- Sarıkaya Location within Turkey
- Coordinates: 36°45′40″N 34°06′45″E﻿ / ﻿36.76111°N 34.11250°E
- Country: Turkey
- Province: Mersin
- District: Erdemli
- Elevation: 1,330 m (4,360 ft)
- Population (2022): 655
- Time zone: UTC+3 (TRT)
- Postal code: 33730
- Area code: 0324

= Sarıkaya, Erdemli =

Sarıkaya ("yellow-rock", also called Sarıcakaya, "yellowish rock")) is a neighbourhood in the municipality and district of Erdemli, Mersin Province, Turkey. Its population is 655 (2022). Its distance to Erdemli is 33 km and to Mersin is 69 km.

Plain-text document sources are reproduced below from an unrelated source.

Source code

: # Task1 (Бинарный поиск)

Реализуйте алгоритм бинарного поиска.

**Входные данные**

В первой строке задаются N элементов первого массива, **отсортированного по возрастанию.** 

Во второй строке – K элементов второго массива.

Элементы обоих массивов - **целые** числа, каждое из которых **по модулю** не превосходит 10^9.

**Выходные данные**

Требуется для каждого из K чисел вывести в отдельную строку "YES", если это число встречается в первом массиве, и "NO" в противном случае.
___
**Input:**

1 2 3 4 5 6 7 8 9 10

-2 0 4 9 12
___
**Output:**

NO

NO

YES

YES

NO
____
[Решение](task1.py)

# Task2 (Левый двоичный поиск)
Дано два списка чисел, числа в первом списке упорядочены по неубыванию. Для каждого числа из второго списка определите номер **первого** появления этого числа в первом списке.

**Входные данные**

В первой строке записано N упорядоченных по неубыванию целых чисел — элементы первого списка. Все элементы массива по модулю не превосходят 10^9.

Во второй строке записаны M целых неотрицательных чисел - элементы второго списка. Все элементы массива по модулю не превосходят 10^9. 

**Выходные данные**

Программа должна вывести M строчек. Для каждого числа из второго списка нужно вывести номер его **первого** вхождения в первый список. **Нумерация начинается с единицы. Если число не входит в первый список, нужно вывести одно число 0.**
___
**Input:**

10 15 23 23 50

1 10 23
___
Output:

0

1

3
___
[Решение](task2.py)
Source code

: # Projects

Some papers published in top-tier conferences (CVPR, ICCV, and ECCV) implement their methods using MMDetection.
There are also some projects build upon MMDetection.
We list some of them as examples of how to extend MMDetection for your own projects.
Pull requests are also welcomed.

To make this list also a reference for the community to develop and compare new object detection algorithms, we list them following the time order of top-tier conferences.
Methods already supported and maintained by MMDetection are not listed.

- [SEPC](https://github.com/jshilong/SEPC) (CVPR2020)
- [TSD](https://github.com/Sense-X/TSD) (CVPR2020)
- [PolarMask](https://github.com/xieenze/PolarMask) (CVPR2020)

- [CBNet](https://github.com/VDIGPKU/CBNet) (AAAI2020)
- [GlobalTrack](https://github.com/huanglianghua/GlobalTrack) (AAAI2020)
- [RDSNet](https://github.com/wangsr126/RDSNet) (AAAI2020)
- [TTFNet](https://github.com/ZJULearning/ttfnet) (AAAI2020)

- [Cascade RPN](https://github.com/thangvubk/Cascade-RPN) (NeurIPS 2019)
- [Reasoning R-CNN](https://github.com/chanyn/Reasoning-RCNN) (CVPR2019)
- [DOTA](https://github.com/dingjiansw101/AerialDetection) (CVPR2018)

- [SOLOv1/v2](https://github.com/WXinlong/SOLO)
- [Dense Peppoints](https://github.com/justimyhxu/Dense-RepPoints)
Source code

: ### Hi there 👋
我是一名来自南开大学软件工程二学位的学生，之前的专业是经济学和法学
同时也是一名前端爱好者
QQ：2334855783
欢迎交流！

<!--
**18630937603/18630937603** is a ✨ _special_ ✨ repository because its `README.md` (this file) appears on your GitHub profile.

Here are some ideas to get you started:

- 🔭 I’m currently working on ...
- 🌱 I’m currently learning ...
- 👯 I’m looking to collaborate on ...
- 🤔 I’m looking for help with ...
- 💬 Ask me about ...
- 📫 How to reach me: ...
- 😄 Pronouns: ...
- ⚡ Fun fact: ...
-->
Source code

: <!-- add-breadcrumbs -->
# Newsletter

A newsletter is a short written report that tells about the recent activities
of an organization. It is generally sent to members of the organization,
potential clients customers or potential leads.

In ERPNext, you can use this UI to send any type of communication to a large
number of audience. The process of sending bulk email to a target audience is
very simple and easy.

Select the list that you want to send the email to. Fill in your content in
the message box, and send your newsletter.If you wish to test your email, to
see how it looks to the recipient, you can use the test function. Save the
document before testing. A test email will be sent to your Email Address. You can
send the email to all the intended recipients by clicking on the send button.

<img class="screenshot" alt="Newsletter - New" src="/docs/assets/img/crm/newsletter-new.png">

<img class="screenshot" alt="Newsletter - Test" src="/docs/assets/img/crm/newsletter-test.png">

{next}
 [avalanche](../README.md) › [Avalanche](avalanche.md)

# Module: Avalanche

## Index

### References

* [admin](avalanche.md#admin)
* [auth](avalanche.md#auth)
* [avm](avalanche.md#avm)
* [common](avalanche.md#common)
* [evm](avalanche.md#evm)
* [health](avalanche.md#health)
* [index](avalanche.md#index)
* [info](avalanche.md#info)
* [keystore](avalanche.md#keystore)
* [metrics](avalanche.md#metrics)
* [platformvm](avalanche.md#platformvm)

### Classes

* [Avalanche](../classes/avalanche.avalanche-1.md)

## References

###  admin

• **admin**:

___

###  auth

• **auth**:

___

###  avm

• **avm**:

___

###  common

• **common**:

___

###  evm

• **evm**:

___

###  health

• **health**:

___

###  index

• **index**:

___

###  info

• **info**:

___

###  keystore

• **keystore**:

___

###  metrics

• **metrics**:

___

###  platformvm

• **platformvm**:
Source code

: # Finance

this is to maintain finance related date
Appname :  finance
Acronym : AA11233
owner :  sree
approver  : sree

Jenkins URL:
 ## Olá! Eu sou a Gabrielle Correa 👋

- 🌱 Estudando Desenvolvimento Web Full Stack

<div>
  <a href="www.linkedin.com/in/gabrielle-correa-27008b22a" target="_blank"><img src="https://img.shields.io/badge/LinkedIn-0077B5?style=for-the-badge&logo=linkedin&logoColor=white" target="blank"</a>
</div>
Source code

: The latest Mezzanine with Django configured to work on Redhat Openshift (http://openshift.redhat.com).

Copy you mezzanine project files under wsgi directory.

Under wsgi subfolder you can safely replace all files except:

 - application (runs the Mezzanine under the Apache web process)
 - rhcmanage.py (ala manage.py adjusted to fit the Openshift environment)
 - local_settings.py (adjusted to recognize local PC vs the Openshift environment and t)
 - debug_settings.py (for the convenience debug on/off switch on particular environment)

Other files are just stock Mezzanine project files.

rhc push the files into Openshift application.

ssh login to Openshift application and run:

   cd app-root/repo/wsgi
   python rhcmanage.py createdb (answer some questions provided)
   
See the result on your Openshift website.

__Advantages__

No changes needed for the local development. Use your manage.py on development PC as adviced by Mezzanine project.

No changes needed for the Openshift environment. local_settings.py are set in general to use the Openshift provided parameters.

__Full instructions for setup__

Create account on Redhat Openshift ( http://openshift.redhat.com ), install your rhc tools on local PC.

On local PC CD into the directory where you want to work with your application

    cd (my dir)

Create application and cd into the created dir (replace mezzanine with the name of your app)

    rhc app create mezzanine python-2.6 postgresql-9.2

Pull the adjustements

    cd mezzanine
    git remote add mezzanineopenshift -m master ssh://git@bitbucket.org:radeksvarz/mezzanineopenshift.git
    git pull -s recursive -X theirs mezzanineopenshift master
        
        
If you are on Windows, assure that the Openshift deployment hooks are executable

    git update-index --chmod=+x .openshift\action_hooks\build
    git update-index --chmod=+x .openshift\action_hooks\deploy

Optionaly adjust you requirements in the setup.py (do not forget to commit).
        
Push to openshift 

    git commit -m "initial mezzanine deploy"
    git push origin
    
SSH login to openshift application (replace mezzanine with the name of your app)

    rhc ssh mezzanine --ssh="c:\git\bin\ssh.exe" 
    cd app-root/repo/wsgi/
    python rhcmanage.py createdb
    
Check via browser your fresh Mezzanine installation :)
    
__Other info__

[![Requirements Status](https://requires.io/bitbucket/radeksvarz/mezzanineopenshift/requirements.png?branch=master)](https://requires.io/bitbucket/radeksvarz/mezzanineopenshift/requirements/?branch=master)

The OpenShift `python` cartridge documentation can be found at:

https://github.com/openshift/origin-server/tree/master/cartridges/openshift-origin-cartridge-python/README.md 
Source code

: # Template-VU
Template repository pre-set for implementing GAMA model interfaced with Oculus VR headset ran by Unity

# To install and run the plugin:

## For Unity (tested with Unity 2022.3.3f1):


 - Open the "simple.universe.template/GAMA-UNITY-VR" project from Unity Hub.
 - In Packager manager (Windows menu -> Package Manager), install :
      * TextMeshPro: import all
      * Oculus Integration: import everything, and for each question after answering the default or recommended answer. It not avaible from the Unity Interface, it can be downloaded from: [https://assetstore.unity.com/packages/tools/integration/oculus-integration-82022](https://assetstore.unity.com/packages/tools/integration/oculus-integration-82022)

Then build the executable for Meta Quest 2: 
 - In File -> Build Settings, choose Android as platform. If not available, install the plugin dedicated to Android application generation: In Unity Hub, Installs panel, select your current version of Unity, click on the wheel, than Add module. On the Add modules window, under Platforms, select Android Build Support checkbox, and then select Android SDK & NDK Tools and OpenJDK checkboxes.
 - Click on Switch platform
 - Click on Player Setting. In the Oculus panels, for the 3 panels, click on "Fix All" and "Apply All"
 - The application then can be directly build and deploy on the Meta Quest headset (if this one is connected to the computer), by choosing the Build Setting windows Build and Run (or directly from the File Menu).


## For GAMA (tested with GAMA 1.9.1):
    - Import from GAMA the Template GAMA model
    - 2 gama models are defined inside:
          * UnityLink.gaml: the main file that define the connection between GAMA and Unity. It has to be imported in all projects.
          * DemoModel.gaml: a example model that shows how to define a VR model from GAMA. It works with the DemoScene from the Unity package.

The village is situated in the southern slopes of the Toros Mountains and in summers it is used as a summer resort, a so called yayla. There are cedar forests around the village. The village was founded by a Turkmen tribe from Karaman in the 18th century. Initially, they had founded another village now called Yanıkköy (“burnt village”) ; but for reasons unknown, they had a clash with other Turkmen who had previously settled around and during the clashes Yanıkköy was burned down. Sarıcakaya was their next home. The main economic activity of the village is animal breeding. Fruits like cherry, apple and peach are also produced.